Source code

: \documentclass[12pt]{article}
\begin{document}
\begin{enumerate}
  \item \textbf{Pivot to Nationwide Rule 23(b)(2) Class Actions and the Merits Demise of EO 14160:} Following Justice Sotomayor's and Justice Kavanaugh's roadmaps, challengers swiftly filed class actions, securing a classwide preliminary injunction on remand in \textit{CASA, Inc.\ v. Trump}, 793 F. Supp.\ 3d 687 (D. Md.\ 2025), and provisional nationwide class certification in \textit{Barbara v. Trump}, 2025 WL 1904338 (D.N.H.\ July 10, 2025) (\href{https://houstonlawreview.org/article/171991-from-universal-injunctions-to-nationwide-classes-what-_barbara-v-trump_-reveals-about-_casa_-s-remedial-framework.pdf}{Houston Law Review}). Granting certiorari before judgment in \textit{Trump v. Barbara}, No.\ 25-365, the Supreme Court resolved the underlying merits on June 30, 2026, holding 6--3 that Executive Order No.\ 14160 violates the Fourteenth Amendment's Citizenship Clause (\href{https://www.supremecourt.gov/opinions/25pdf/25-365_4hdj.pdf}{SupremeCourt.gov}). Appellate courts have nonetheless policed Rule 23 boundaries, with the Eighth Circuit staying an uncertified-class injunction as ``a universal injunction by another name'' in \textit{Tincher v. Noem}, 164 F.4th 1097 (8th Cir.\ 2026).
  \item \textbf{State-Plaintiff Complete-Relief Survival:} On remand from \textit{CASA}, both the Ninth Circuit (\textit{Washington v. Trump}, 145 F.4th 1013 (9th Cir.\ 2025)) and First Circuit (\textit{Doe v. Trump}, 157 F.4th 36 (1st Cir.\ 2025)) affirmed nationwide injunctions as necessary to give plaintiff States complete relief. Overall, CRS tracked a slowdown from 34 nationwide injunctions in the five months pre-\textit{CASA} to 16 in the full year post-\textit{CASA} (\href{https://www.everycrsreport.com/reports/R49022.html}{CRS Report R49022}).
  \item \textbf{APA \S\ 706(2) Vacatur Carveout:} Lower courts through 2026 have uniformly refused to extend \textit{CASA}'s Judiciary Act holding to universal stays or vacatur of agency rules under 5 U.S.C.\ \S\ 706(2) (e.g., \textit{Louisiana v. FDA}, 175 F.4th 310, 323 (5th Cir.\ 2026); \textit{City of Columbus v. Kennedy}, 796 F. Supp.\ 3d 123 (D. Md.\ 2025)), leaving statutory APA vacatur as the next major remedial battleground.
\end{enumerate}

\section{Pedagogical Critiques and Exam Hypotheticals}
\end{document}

◇ ◇ ◇ ◇ ◇

> Action item:
Every line of the data is to be retyped without alteration.

> Solution for this task:
Source code

: \documentclass[12pt]{article}
\begin{document}
\begin{enumerate}
  \item \textbf{Pivot to Nationwide Rule 23(b)(2) Class Actions and the Merits Demise of EO 14160:} Following Justice Sotomayor's and Justice Kavanaugh's roadmaps, challengers swiftly filed class actions, securing a classwide preliminary injunction on remand in \textit{CASA, Inc.\ v. Trump}, 793 F. Supp.\ 3d 687 (D. Md.\ 2025), and provisional nationwide class certification in \textit{Barbara v. Trump}, 2025 WL 1904338 (D.N.H.\ July 10, 2025) (\href{https://houstonlawreview.org/article/171991-from-universal-injunctions-to-nationwide-classes-what-_barbara-v-trump_-reveals-about-_casa_-s-remedial-framework.pdf}{Houston Law Review}). Granting certiorari before judgment in \textit{Trump v. Barbara}, No.\ 25-365, the Supreme Court resolved the underlying merits on June 30, 2026, holding 6--3 that Executive Order No.\ 14160 violates the Fourteenth Amendment's Citizenship Clause (\href{https://www.supremecourt.gov/opinions/25pdf/25-365_4hdj.pdf}{SupremeCourt.gov}). Appellate courts have nonetheless policed Rule 23 boundaries, with the Eighth Circuit staying an uncertified-class injunction as ``a universal injunction by another name'' in \textit{Tincher v. Noem}, 164 F.4th 1097 (8th Cir.\ 2026).
  \item \textbf{State-Plaintiff Complete-Relief Survival:} On remand from \textit{CASA}, both the Ninth Circuit (\textit{Washington v. Trump}, 145 F.4th 1013 (9th Cir.\ 2025)) and First Circuit (\textit{Doe v. Trump}, 157 F.4th 36 (1st Cir.\ 2025)) affirmed nationwide injunctions as necessary to give plaintiff States complete relief. Overall, CRS tracked a slowdown from 34 nationwide injunctions in the five months pre-\textit{CASA} to 16 in the full year post-\textit{CASA} (\href{https://www.everycrsreport.com/reports/R49022.html}{CRS Report R49022}).
  \item \textbf{APA \S\ 706(2) Vacatur Carveout:} Lower courts through 2026 have uniformly refused to extend \textit{CASA}'s Judiciary Act holding to universal stays or vacatur of agency rules under 5 U.S.C.\ \S\ 706(2) (e.g., \textit{Louisiana v. FDA}, 175 F.4th 310, 323 (5th Cir.\ 2026); \textit{City of Columbus v. Kennedy}, 796 F. Supp.\ 3d 123 (D. Md.\ 2025)), leaving statutory APA vacatur as the next major remedial battleground.
\end{enumerate}

\section{Pedagogical Critiques and Exam Hypotheticals}
\end{document}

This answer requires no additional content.